▸ TASK BRIEF:
Set down exactly the lines below between the line holding "equivalent to sampling" and the line holding "for HMC and", inclusive; no other line belongs in the answer.

▸ EXCERPTED RECORDS:
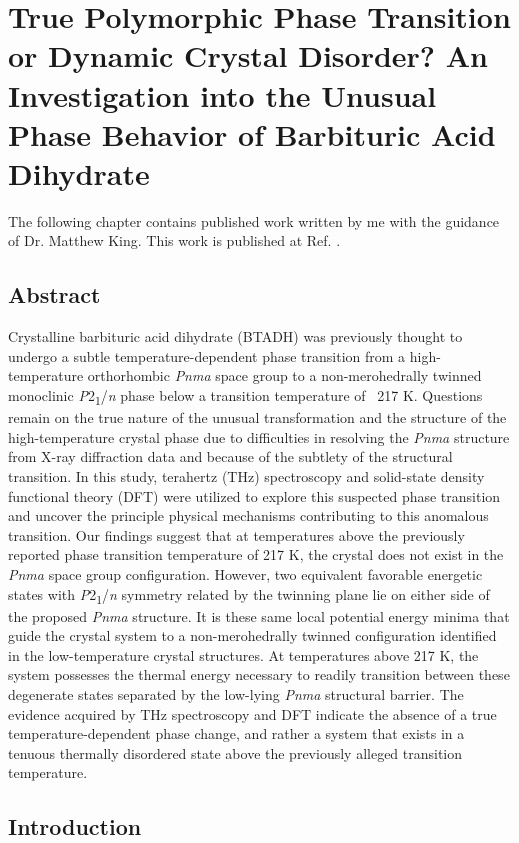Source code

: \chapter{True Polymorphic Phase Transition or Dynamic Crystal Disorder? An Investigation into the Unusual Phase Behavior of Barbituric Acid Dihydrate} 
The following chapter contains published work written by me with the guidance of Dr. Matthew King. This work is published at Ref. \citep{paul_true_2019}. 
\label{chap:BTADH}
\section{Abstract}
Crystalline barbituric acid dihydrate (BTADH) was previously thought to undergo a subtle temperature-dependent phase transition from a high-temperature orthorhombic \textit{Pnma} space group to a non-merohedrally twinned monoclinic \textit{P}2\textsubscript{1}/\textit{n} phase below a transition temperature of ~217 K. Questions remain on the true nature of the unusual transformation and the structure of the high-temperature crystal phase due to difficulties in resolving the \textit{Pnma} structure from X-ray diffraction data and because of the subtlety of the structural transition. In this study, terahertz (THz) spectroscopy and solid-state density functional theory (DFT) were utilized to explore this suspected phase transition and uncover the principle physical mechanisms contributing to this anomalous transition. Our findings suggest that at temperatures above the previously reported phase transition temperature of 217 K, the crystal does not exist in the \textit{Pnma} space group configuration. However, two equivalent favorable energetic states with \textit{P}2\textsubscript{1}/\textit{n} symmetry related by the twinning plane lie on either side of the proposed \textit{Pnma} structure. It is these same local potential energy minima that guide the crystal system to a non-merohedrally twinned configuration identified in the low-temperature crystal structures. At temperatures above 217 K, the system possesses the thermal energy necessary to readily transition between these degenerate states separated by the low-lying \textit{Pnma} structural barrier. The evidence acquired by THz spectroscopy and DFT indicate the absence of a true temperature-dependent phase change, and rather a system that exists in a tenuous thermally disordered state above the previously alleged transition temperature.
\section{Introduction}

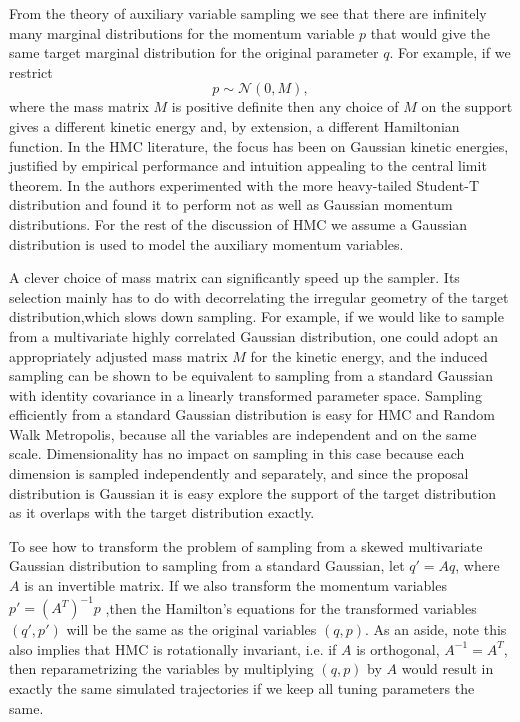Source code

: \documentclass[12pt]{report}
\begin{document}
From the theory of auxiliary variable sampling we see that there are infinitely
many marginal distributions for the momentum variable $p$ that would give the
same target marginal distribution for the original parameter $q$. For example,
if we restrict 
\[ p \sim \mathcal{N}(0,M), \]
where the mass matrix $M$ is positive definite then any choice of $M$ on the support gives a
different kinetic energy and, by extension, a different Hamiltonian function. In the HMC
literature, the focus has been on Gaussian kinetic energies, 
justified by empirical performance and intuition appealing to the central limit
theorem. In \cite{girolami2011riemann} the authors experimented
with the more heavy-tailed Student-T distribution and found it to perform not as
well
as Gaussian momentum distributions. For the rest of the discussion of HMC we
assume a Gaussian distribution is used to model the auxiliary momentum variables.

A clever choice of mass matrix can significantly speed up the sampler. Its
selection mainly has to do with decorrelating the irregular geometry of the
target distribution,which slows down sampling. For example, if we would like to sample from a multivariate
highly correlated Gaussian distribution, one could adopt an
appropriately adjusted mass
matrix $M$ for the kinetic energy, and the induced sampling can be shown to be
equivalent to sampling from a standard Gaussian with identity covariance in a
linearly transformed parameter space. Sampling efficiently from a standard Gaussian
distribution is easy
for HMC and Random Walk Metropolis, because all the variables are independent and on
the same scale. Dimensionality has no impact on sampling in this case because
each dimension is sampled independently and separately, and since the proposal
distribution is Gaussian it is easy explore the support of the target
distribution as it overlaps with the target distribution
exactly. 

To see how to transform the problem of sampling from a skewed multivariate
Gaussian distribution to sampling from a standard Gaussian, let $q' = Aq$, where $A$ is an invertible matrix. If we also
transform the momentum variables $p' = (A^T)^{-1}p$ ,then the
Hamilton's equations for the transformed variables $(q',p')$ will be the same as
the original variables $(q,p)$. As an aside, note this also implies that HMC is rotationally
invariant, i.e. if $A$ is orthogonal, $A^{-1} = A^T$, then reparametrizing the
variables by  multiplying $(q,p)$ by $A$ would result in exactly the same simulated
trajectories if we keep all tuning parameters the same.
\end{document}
* * *
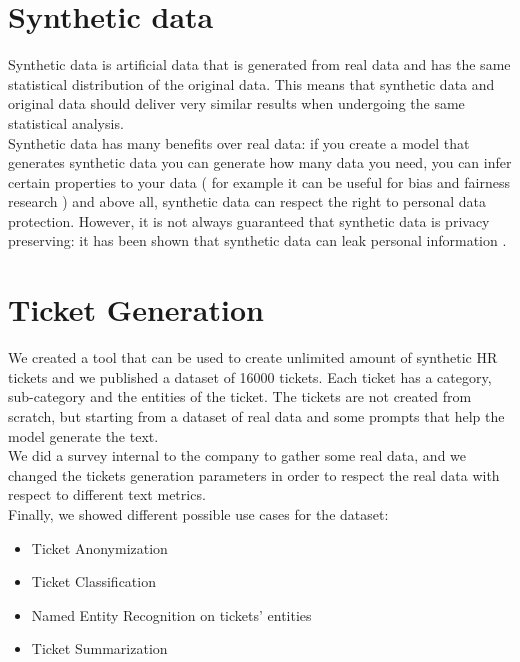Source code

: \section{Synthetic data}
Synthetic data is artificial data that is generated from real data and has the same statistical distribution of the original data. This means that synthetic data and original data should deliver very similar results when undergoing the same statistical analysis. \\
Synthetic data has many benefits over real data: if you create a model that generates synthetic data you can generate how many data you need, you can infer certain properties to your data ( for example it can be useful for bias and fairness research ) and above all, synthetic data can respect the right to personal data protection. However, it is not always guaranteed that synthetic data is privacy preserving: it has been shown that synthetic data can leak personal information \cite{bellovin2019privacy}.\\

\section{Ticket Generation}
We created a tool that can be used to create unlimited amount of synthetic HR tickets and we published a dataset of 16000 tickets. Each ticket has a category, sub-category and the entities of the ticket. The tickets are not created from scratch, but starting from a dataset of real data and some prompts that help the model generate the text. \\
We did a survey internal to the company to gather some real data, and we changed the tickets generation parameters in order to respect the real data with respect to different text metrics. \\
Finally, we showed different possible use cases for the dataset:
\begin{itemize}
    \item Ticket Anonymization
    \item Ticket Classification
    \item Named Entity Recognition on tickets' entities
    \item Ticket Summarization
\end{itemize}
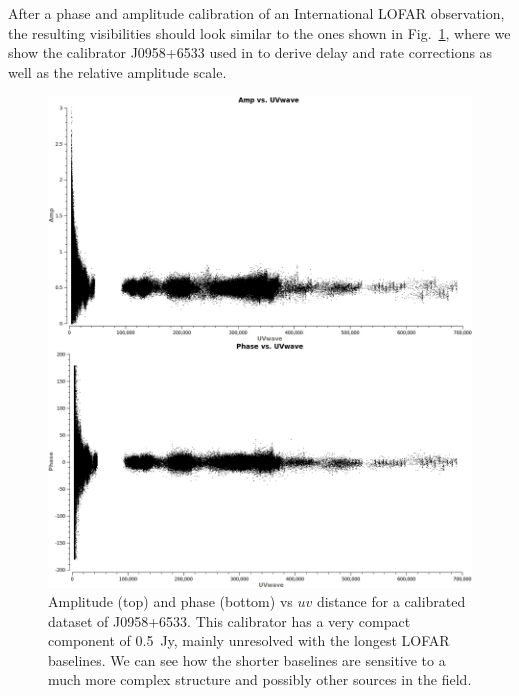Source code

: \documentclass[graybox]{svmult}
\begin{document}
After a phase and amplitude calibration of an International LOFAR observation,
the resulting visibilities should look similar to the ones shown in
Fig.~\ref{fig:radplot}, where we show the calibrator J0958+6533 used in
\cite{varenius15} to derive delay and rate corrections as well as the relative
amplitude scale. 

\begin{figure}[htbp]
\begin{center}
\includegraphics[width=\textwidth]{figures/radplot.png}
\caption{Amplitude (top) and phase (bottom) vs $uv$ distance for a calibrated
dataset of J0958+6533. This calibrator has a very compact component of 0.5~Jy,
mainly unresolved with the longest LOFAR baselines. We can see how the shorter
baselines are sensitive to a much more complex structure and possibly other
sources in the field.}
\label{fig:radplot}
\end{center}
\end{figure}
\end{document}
---
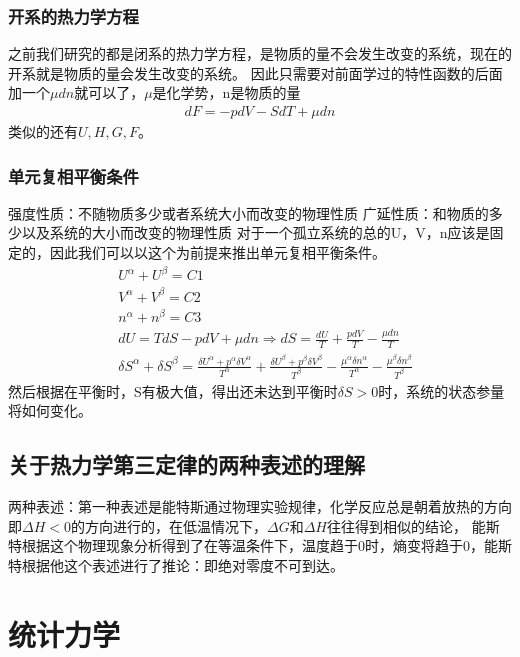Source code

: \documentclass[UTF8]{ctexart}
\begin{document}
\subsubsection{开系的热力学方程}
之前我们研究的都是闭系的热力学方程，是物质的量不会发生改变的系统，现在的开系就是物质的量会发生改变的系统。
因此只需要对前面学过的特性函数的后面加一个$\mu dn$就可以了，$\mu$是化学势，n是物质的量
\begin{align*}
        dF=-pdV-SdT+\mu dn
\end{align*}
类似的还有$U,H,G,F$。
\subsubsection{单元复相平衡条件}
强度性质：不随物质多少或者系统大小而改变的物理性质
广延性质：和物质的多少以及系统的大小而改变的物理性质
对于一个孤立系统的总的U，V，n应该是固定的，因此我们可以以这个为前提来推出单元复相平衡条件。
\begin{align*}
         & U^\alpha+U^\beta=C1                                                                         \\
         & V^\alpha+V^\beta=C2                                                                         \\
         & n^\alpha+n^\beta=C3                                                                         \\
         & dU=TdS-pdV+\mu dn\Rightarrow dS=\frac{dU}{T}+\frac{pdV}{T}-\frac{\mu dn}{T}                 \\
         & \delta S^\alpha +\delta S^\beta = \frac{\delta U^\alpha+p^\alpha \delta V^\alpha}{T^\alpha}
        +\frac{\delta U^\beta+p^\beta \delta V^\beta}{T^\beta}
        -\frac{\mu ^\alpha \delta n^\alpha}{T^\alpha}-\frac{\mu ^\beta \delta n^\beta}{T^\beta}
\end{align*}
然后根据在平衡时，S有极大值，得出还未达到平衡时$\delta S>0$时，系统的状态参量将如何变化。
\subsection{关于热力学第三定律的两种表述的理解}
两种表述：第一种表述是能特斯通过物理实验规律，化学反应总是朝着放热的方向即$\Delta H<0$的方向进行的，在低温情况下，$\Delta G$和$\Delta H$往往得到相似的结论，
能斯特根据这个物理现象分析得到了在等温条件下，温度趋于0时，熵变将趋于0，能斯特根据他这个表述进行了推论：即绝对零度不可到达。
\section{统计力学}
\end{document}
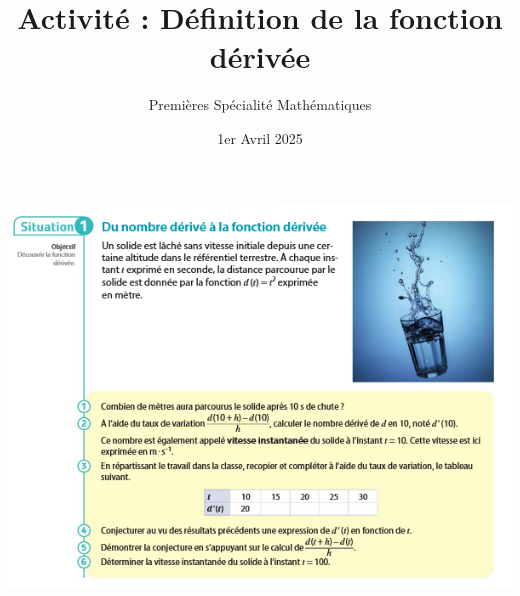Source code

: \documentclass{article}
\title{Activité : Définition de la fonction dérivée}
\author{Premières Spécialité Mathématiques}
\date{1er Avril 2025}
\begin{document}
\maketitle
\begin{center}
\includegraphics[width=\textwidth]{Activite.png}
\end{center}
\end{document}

▸ REPLY:
equivalent to sampling from a standard Gaussian with identity covariance in a
linearly transformed parameter space. Sampling efficiently from a standard Gaussian
distribution is easy
for HMC and Random Walk Metropolis, because all the variables are independent and on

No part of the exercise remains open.